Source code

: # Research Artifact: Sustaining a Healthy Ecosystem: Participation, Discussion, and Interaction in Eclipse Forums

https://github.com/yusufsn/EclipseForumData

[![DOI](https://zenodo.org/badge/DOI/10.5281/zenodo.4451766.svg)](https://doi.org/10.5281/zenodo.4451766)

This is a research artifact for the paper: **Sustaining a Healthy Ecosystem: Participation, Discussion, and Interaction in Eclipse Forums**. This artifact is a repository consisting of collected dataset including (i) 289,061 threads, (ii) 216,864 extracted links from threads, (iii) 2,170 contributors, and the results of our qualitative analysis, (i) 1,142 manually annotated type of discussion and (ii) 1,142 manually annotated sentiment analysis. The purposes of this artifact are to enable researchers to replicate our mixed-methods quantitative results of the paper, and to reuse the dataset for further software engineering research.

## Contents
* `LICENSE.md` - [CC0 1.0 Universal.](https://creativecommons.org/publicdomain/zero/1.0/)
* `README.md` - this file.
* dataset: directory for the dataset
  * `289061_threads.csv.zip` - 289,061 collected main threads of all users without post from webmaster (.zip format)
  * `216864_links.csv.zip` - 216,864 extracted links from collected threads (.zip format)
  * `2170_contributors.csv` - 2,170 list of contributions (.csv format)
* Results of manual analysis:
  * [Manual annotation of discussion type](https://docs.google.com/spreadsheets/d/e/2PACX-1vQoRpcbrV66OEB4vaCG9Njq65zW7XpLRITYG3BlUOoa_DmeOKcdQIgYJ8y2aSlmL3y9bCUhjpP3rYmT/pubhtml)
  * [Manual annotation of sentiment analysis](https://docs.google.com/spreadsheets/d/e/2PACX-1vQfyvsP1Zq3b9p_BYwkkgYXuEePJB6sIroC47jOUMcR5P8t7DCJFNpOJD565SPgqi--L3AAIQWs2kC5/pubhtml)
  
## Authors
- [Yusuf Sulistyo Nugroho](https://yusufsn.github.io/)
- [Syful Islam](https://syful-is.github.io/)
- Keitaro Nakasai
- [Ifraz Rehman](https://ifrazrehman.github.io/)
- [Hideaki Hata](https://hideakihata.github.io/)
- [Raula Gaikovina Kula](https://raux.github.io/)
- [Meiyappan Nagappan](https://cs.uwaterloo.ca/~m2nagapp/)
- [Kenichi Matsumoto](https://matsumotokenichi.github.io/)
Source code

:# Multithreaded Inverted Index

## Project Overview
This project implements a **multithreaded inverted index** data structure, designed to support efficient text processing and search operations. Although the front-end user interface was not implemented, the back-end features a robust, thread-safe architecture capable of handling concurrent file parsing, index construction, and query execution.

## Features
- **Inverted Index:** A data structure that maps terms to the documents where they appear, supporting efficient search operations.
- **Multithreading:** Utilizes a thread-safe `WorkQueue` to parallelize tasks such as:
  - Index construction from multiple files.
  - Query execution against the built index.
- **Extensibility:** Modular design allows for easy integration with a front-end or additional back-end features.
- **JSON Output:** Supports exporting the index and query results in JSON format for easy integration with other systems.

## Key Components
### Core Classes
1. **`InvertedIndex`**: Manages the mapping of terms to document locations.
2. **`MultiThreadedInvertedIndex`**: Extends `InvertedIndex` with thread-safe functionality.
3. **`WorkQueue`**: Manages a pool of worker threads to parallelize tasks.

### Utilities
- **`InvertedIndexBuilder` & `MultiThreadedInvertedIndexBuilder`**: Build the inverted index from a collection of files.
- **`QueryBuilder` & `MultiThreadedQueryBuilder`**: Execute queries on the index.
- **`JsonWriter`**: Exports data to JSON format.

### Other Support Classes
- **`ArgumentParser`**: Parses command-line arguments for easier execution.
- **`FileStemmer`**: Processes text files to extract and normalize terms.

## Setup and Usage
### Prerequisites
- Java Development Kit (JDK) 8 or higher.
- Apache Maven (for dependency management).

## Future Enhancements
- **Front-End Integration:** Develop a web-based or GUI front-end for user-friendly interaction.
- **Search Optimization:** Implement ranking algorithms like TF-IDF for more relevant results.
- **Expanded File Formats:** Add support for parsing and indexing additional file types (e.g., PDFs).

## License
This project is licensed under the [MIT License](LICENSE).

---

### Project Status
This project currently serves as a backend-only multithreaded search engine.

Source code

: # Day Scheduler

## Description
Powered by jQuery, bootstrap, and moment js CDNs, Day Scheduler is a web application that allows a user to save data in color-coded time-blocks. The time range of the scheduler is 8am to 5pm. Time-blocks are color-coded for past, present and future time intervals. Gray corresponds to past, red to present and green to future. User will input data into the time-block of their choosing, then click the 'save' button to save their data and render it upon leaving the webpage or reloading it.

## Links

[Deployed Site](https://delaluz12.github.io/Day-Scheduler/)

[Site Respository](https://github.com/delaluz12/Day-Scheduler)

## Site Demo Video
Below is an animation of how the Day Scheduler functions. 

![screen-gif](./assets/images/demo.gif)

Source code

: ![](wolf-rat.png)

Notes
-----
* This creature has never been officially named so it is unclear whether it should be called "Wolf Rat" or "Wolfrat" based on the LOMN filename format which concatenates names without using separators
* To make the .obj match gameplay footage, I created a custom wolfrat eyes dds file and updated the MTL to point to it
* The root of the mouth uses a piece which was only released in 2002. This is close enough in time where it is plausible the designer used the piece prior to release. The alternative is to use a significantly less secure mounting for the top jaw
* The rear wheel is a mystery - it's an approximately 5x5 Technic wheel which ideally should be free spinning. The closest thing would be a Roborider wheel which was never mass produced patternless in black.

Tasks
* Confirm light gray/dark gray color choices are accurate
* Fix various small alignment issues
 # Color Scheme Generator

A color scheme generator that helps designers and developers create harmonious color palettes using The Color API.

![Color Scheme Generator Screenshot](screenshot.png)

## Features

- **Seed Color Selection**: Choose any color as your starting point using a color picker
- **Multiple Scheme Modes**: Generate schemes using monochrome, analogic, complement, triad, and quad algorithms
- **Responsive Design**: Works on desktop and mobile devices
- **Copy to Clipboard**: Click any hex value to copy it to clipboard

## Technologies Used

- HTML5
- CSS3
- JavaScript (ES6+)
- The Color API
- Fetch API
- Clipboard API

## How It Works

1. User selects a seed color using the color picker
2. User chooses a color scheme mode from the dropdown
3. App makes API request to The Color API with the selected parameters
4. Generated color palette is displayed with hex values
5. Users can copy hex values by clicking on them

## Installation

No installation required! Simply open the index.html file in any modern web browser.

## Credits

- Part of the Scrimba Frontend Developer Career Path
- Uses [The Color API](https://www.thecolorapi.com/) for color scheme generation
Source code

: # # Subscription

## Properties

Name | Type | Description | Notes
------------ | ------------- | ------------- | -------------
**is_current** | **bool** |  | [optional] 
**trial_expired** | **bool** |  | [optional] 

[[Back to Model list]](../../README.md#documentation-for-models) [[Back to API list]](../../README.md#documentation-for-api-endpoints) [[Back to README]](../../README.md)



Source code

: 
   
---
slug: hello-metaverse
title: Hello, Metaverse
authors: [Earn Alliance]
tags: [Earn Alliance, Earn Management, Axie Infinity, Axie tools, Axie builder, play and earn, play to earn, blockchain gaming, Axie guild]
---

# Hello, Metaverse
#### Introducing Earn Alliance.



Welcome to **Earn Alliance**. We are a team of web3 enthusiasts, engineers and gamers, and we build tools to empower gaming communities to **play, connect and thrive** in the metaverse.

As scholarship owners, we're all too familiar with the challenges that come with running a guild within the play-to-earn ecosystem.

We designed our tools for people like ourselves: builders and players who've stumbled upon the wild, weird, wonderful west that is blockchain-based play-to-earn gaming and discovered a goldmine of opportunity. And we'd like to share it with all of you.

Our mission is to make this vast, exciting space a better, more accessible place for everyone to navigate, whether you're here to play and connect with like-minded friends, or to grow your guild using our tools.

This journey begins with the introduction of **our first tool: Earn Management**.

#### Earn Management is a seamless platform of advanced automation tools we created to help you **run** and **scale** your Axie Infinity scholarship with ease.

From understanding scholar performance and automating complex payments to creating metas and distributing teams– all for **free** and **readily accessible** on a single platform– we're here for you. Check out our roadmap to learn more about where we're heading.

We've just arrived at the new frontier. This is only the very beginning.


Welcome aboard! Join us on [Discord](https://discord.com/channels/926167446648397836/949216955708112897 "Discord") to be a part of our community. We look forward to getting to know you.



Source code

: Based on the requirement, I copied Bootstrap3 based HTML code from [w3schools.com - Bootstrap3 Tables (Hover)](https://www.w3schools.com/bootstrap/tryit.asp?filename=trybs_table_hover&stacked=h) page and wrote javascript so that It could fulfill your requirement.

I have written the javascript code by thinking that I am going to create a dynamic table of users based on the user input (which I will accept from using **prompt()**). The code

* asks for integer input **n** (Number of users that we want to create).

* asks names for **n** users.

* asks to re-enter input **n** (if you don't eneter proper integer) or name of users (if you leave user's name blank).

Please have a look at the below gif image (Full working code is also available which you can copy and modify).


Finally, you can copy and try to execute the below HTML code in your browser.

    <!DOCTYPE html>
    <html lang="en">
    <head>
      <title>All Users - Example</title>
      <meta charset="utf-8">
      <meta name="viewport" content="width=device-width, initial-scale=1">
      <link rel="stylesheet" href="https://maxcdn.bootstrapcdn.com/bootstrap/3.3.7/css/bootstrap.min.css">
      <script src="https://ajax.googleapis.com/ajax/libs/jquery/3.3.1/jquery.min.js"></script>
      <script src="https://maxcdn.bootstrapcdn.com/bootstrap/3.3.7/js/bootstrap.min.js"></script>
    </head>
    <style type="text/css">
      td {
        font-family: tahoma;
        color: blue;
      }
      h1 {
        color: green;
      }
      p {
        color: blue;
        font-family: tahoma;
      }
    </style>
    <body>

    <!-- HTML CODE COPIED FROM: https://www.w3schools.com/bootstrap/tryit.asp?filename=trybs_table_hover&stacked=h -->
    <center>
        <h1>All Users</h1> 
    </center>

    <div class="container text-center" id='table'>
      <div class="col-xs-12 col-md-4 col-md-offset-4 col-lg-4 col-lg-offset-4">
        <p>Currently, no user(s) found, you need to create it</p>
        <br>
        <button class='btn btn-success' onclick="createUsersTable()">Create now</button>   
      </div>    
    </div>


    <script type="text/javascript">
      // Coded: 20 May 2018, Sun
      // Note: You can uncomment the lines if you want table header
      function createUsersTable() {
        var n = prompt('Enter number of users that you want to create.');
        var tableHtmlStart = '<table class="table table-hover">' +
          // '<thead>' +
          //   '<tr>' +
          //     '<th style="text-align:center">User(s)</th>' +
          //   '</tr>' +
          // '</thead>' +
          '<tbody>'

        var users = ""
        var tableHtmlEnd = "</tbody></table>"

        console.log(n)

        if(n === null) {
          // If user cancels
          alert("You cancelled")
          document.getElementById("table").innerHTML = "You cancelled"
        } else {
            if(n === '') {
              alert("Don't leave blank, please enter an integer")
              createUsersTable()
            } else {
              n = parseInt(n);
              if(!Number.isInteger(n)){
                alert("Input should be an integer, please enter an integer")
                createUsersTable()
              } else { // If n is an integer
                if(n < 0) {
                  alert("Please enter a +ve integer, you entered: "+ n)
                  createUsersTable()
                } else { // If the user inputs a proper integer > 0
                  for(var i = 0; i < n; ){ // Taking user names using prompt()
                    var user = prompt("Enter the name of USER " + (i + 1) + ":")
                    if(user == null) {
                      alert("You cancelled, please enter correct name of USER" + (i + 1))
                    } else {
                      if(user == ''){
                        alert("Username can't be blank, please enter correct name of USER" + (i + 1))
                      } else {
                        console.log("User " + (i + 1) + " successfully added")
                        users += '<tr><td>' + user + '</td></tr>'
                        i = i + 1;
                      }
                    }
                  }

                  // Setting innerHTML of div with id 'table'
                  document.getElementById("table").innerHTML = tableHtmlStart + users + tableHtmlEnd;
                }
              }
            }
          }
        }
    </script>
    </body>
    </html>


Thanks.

■ ■ ■

Task requirements
Give back the entries above exactly as they are, from their first line through the line that contains "## Project Overview", both included, with nothing else.

Task answer
Source code

: # Research Artifact: Sustaining a Healthy Ecosystem: Participation, Discussion, and Interaction in Eclipse Forums

https://github.com/yusufsn/EclipseForumData

[![DOI](https://zenodo.org/badge/DOI/10.5281/zenodo.4451766.svg)](https://doi.org/10.5281/zenodo.4451766)

This is a research artifact for the paper: **Sustaining a Healthy Ecosystem: Participation, Discussion, and Interaction in Eclipse Forums**. This artifact is a repository consisting of collected dataset including (i) 289,061 threads, (ii) 216,864 extracted links from threads, (iii) 2,170 contributors, and the results of our qualitative analysis, (i) 1,142 manually annotated type of discussion and (ii) 1,142 manually annotated sentiment analysis. The purposes of this artifact are to enable researchers to replicate our mixed-methods quantitative results of the paper, and to reuse the dataset for further software engineering research.

## Contents
* `LICENSE.md` - [CC0 1.0 Universal.](https://creativecommons.org/publicdomain/zero/1.0/)
* `README.md` - this file.
* dataset: directory for the dataset
  * `289061_threads.csv.zip` - 289,061 collected main threads of all users without post from webmaster (.zip format)
  * `216864_links.csv.zip` - 216,864 extracted links from collected threads (.zip format)
  * `2170_contributors.csv` - 2,170 list of contributions (.csv format)
* Results of manual analysis:
  * [Manual annotation of discussion type](https://docs.google.com/spreadsheets/d/e/2PACX-1vQoRpcbrV66OEB4vaCG9Njq65zW7XpLRITYG3BlUOoa_DmeOKcdQIgYJ8y2aSlmL3y9bCUhjpP3rYmT/pubhtml)
  * [Manual annotation of sentiment analysis](https://docs.google.com/spreadsheets/d/e/2PACX-1vQfyvsP1Zq3b9p_BYwkkgYXuEePJB6sIroC47jOUMcR5P8t7DCJFNpOJD565SPgqi--L3AAIQWs2kC5/pubhtml)
  
## Authors
- [Yusuf Sulistyo Nugroho](https://yusufsn.github.io/)
- [Syful Islam](https://syful-is.github.io/)
- Keitaro Nakasai
- [Ifraz Rehman](https://ifrazrehman.github.io/)
- [Hideaki Hata](https://hideakihata.github.io/)
- [Raula Gaikovina Kula](https://raux.github.io/)
- [Meiyappan Nagappan](https://cs.uwaterloo.ca/~m2nagapp/)
- [Kenichi Matsumoto](https://matsumotokenichi.github.io/)
Source code

:# Multithreaded Inverted Index

## Project Overview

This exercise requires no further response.